For the last few weeks I have spent a lot of my free time rebuilding the GoDjango site. GoDjango has been a lot of fun, and I have felt bad putting it on a hiatus to get a new job and get married. So I decided i’m going to relaunch the site and really do things more intentionally over the haphazard way I did them before.
In order to relaunch, and make sure I don’t burnout and overstress I decided to lay out a plan, a long one. I stepped back and setup a timeline of things to do from coding to video production. With the relaunch of GoDjango.com coming tomorrow, and a long and fruitful future coming. I wanted to recollect on the 5 biggest things I re-learned doing this project.
If You Don’t Define Scope Your Sunk
Once I decided to go full steam ahead reworking GoDjango to make sure it was a success I wrote down 10 steps and gave my self 3 weeks to do it in. My biggest problem is three of the steps are things I had never done before, so I set about breaking down two of those. My steps ballooned to roughly 40 steps. I learned that I should have broken it down before I set a deadline so I wouldn’t have had to push it back to make sure I got it all done.
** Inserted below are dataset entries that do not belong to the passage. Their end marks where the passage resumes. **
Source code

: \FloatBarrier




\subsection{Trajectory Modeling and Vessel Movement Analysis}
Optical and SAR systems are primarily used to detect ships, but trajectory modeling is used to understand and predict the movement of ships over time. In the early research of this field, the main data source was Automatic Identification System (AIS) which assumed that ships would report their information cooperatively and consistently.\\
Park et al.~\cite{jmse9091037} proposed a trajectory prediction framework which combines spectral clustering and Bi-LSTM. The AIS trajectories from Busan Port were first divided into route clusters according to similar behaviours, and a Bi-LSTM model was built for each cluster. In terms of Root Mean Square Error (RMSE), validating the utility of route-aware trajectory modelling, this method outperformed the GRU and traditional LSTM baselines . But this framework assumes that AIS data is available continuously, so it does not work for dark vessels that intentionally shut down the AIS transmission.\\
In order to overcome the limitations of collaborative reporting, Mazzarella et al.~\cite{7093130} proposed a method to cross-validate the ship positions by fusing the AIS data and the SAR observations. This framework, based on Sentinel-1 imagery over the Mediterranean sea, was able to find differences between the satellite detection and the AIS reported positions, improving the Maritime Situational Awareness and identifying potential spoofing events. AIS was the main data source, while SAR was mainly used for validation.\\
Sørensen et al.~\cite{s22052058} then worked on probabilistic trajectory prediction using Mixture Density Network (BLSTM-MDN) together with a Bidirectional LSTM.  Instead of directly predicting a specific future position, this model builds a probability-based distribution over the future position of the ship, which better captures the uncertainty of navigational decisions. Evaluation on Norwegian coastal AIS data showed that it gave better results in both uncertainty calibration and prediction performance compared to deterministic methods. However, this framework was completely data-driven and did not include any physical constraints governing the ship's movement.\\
However, the question is would I have pushed as hard with 40 steps as I did with 10?
Minimum Viable Product is Smaller than You Think
I set out to have three key things done by launch. Only one of them will be fully ready with the others getting turned on in the coming couple of weeks. As I got closer to the deadline I really started thinking what do I really need vs. what would be nice to have. It turns out I didn’t need as much as I thought. So on launch tomorrow two features I really wanted wont be available, but they will be soon.
To mitigate this problem in the future I think I really need to take to heart “Launch and Iterate”. To be honest though it is hard you want everyone to have everything from day one, even knowing you will have more users later and they wont know the difference.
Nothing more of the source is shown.